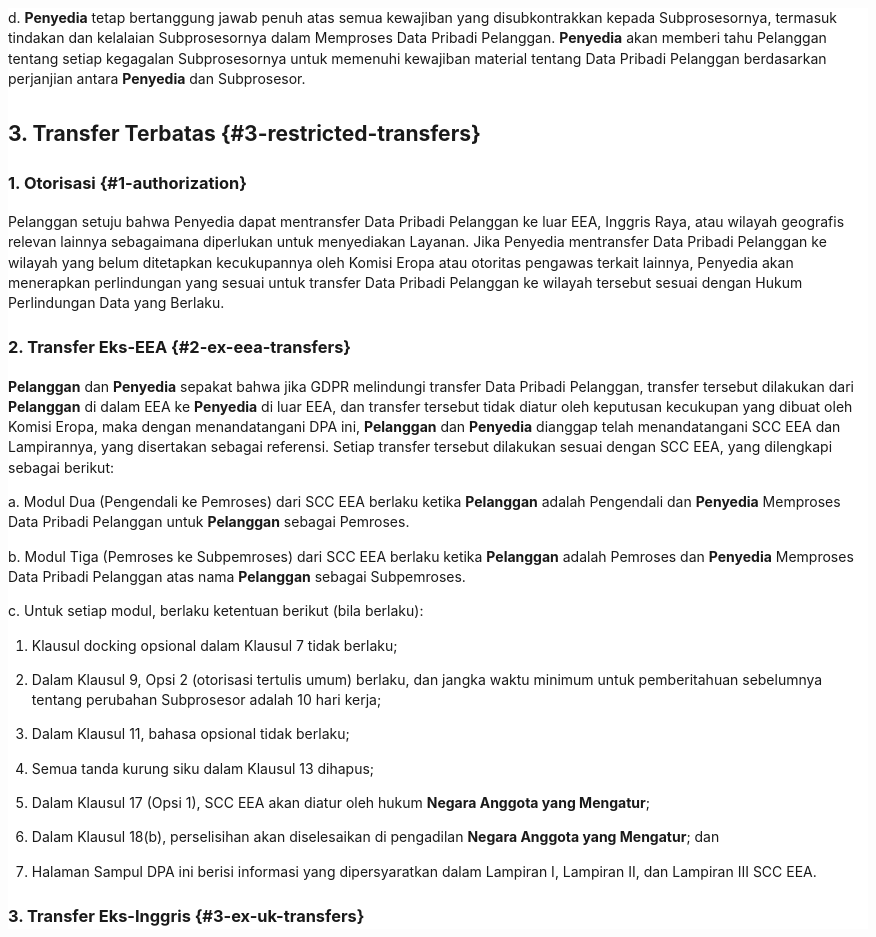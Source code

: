 d. <strong>Penyedia</strong> tetap bertanggung jawab penuh atas semua kewajiban yang disubkontrakkan kepada Subprosesornya, termasuk tindakan dan kelalaian Subprosesornya dalam Memproses Data Pribadi Pelanggan. <strong>Penyedia</strong> akan memberi tahu Pelanggan tentang setiap kegagalan Subprosesornya untuk memenuhi kewajiban material tentang Data Pribadi Pelanggan berdasarkan perjanjian antara <strong>Penyedia</strong> dan Subprosesor.

## 3. Transfer Terbatas {#3-restricted-transfers}

### 1. Otorisasi {#1-authorization}

Pelanggan setuju bahwa Penyedia dapat mentransfer Data Pribadi Pelanggan ke luar EEA, Inggris Raya, atau wilayah geografis relevan lainnya sebagaimana diperlukan untuk menyediakan Layanan. Jika Penyedia mentransfer Data Pribadi Pelanggan ke wilayah yang belum ditetapkan kecukupannya oleh Komisi Eropa atau otoritas pengawas terkait lainnya, Penyedia akan menerapkan perlindungan yang sesuai untuk transfer Data Pribadi Pelanggan ke wilayah tersebut sesuai dengan Hukum Perlindungan Data yang Berlaku.

### 2. Transfer Eks-EEA {#2-ex-eea-transfers}

<strong>Pelanggan</strong> dan <strong>Penyedia</strong> sepakat bahwa jika GDPR melindungi transfer Data Pribadi Pelanggan, transfer tersebut dilakukan dari <strong>Pelanggan</strong> di dalam EEA ke <strong>Penyedia</strong> di luar EEA, dan transfer tersebut tidak diatur oleh keputusan kecukupan yang dibuat oleh Komisi Eropa, maka dengan menandatangani DPA ini, <strong>Pelanggan</strong> dan <strong>Penyedia</strong> dianggap telah menandatangani SCC EEA dan Lampirannya, yang disertakan sebagai referensi. Setiap transfer tersebut dilakukan sesuai dengan SCC EEA, yang dilengkapi sebagai berikut:

a. Modul Dua (Pengendali ke Pemroses) dari SCC EEA berlaku ketika <strong>Pelanggan</strong> adalah Pengendali dan <strong>Penyedia</strong> Memproses Data Pribadi Pelanggan untuk <strong>Pelanggan</strong> sebagai Pemroses.

b. Modul Tiga (Pemroses ke Subpemroses) dari SCC EEA berlaku ketika <strong>Pelanggan</strong> adalah Pemroses dan <strong>Penyedia</strong> Memproses Data Pribadi Pelanggan atas nama <strong>Pelanggan</strong> sebagai Subpemroses.

c. Untuk setiap modul, berlaku ketentuan berikut (bila berlaku):

1. Klausul docking opsional dalam Klausul 7 tidak berlaku;

2. Dalam Klausul 9, Opsi 2 (otorisasi tertulis umum) berlaku, dan jangka waktu minimum untuk pemberitahuan sebelumnya tentang perubahan Subprosesor adalah 10 hari kerja;

3. Dalam Klausul 11, bahasa opsional tidak berlaku;

4. Semua tanda kurung siku dalam Klausul 13 dihapus;

5. Dalam Klausul 17 (Opsi 1), SCC EEA akan diatur oleh hukum <strong>Negara Anggota yang Mengatur</strong>;

6. Dalam Klausul 18(b), perselisihan akan diselesaikan di pengadilan <strong>Negara Anggota yang Mengatur</strong>; dan

7. Halaman Sampul DPA ini berisi informasi yang dipersyaratkan dalam Lampiran I, Lampiran II, dan Lampiran III SCC EEA.

### 3. Transfer Eks-Inggris {#3-ex-uk-transfers}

━━━

*EXERCISE REQUIREMENTS*
Begin at the line that has "Pelanggan setuju bahwa" in the entries above; stop after the line that has "### 2. Transfer". Transcribe exactly those lines and no others.

*EXPECTED OUTPUT*
Pelanggan setuju bahwa Penyedia dapat mentransfer Data Pribadi Pelanggan ke luar EEA, Inggris Raya, atau wilayah geografis relevan lainnya sebagaimana diperlukan untuk menyediakan Layanan. Jika Penyedia mentransfer Data Pribadi Pelanggan ke wilayah yang belum ditetapkan kecukupannya oleh Komisi Eropa atau otoritas pengawas terkait lainnya, Penyedia akan menerapkan perlindungan yang sesuai untuk transfer Data Pribadi Pelanggan ke wilayah tersebut sesuai dengan Hukum Perlindungan Data yang Berlaku.

### 2. Transfer Eks-EEA {#2-ex-eea-transfers}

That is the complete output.